As important as it is to choose the best curricula or to figure out whether traditional public schools or market-based education is the better strategy, creating a funding mechanism for public education that provides the necessary level of funding for each child is even more important.

Some recent research looking at how states and cities allocate these funds appears to tell us that if we want to help the neediest students, we need to replace our aim of equal funding with one of providing adequate funds based on need.

The New York Times’ Kevin Carey and Elizabeth A. Harris noted, after looking at two recently published studies, that “teasing out the specific effect of money spent is ambiguity to argue that, for schools, money doesn’t matter—and, therefore, more money isn’t needed. But new, first-of-its-kind research suggests that conclusion is mistaken. Money really does matter in education.”

In one study, researchers at the National Bureau of Economic Research used NAEP test results to examine how various student groups fared in the more than 20 states that, since 1990, have restructured their school funding formulas. What they found was that targeting spending toward low-income districts, those with greater need, actually resulted in significant improvement. Their research made distinctions between funding reforms that tried to ensure that every child was funded equally and reforms designed to ensure that funding levels were adequate to meet each child’s education requirements. They found only those reforms that were driven by adequacy had impact.

Ten years after a reform, relative achievement of students in low-income districts has risen by roughly 0.1 standard deviation, approximately one-fifth of the baseline gap between high- and low-income districts. […] Our estimates imply that additional funding distributed through court-mandated changes in finance formulas is highly productive in low-income school districts…that state level school finance reforms enacted during the adequacy era markedly increased the progressivity of school spending. They did not accomplish this by “leveling down” school funding, but rather by increasing spending across the board, with larger increases in low-income districts. Using nationally representative data on student achievement, we find that this spending was productive: Reforms increase the absolute and relative achievement of students in low income districts.

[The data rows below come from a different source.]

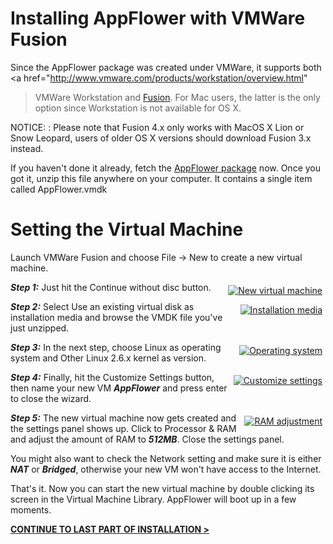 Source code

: # Installing AppFlower with VMWare Fusion
Since the AppFlower package was created under VMWare, it supports both <a href="http://www.vmware.com/products/workstation/overview.html" 
>VMWare Workstation</a> and <a href="http://www.vmware.com/products/fusion/overview.html" >Fusion</a>. For Mac users, the latter is the only option since Workstation is not available for OS X.

NOTICE: : Please note that Fusion 4.x only works with MacOS X Lion or Snow Leopard, users of older OS X versions should download Fusion 3.x instead.

If you haven't done it already, fetch the <a href="http://cdn.appflower.com/vmware.zip">AppFlower package</a> now. Once you got it, unzip this file anywhere on your computer. It contains a single item called AppFlower.vmdk

# Setting the Virtual Machine

Launch VMWare Fusion and choose File -> New to create a new virtual machine.

<div class="image_medium" style="float:right;"><a href="/uploads/book/virtualmachine/fusion1.png" rel="prettyPhoto" title=""><img alt="New virtual machine" src="/uploads/book/virtualmachine/fusion1.png" hspace="5" vspace="5"></a></div> 

***Step 1:*** Just hit the Continue without disc button.



<div class="image_medium" style="float:right;"><a href="/uploads/book/virtualmachine/fusion2.png" rel="prettyPhoto" title=""><img alt="Installation media" src="/uploads/book/virtualmachine/fusion2.png" hspace="5" vspace="5"></a></div> 

***Step 2:*** Select Use an existing virtual disk as installation media and browse the VMDK file you've just unzipped.



<div class="image_medium" style="float:right;"><a href="/uploads/book/virtualmachine/fusion3.png" rel="prettyPhoto" title=""><img alt="Operating system" src="/uploads/book/virtualmachine/fusion3.png" hspace="5" vspace="5"></a></div> 

***Step 3:*** In the next step, choose Linux as operating system and Other Linux 2.6.x kernel 
as version.



<div class="image_medium" style="float:right;"><a href="/uploads/book/virtualmachine/fusion4.png" rel="prettyPhoto" title=""><img alt="Customize settings" src="/uploads/book/virtualmachine/fusion4.png" hspace="5" vspace="5"></a></div> 

***Step 4:*** Finally, hit the Customize Settings button, then name your new VM ***AppFlower*** and press enter to close the wizard.



<div class="image_medium" style="float:right;"><a href="/uploads/book/virtualmachine/fusion5.png" rel="prettyPhoto" title=""><img alt="RAM adjustment" src="/uploads/book/virtualmachine/fusion5.png" hspace="5" vspace="5"></a></div> 

***Step 5:*** The new virtual machine now gets created and the settings panel shows up. Click to Processor & RAM and adjust the 
amount of RAM to ***512MB***. Close the settings panel.



You might also want to check the Network setting and make sure it is either ***NAT*** or ***Bridged***, otherwise your new VM won't have access to the Internet.

That's it. Now you can start the new virtual machine by double clicking its screen in the Virtual Machine Library. AppFlower will boot up in a few moments. 

<strong><u><a href="/doc/1_2/learn_install_finalstep">CONTINUE TO LAST PART OF INSTALLATION &gt;</a></u></strong>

The political challenge for policymakers is that positive results were not immediate. Seeing the impact of these efforts will take staying the course for as long as a decade, a difficult position to maintain these days.

In the long run, over comparable time frames, states that send additional money to their lowest-income school districts see more academic improvement in those districts than states that don’t. The size of the effect was significant. The changes bought at least twice as much achievement per dollar as a well-known experiment that decreased class sizes in the early grades.

A second group of researchers working out of Northwestern University and UC-Berkeley came to a similar conclusion using a different measure of impact—“educational attainment, wages, and family income, and reductions in the annual incidence of adult poverty for children from low-income families.” They concluded that when funding to local districts is designed so resource allocation is adequate to the needs of each student, all students benefit.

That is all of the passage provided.